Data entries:
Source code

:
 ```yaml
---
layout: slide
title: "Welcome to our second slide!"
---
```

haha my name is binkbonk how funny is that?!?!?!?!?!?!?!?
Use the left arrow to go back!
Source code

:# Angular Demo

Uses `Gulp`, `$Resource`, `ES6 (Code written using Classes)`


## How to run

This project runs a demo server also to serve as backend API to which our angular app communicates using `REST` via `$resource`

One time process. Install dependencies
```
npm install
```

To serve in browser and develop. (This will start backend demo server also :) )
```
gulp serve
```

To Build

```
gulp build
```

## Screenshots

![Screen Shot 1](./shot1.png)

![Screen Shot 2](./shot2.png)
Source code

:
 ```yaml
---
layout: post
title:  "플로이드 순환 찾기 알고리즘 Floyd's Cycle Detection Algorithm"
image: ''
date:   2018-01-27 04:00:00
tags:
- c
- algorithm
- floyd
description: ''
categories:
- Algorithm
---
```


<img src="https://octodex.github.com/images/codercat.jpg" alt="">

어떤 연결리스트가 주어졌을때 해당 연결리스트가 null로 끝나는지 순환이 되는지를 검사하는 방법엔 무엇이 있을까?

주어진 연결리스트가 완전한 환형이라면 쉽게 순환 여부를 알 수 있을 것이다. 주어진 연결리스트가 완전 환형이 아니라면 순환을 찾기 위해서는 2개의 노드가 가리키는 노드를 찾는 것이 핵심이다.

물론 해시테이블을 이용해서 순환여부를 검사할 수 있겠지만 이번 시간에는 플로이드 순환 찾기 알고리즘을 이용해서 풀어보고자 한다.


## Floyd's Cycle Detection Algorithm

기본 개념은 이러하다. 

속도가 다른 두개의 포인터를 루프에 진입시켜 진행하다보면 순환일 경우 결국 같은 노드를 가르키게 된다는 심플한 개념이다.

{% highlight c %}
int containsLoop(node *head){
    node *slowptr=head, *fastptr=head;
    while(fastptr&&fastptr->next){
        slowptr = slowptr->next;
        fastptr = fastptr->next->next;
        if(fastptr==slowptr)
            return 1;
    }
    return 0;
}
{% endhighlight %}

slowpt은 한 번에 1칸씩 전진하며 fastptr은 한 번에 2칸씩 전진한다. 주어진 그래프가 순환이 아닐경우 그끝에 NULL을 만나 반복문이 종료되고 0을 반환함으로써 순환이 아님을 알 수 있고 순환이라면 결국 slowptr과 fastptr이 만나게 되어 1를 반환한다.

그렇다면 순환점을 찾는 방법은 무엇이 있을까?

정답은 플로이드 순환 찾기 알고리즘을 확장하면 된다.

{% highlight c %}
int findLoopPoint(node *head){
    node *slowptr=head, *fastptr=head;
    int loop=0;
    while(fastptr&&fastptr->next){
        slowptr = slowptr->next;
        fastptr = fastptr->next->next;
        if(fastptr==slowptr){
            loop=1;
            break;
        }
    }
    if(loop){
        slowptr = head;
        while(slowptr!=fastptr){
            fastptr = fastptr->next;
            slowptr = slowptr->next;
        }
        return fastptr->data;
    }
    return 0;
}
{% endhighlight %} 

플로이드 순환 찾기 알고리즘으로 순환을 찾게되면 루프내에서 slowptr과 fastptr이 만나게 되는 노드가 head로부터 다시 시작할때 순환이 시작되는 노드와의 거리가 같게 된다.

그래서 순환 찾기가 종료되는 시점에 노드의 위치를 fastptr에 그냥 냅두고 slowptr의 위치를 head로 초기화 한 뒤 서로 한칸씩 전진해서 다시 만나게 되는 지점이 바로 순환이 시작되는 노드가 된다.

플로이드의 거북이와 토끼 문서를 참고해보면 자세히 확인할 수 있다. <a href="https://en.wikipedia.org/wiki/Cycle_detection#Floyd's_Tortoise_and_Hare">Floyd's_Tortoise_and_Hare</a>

DESCRIPTION OF THE TASK - Check the entries above for the word "also" and copy every line where it turns up.

TASK ANSWER -
This project runs a demo server also to serve as backend API to which our angular app communicates using `REST` via `$resource`
To serve in browser and develop. (This will start backend demo server also :) )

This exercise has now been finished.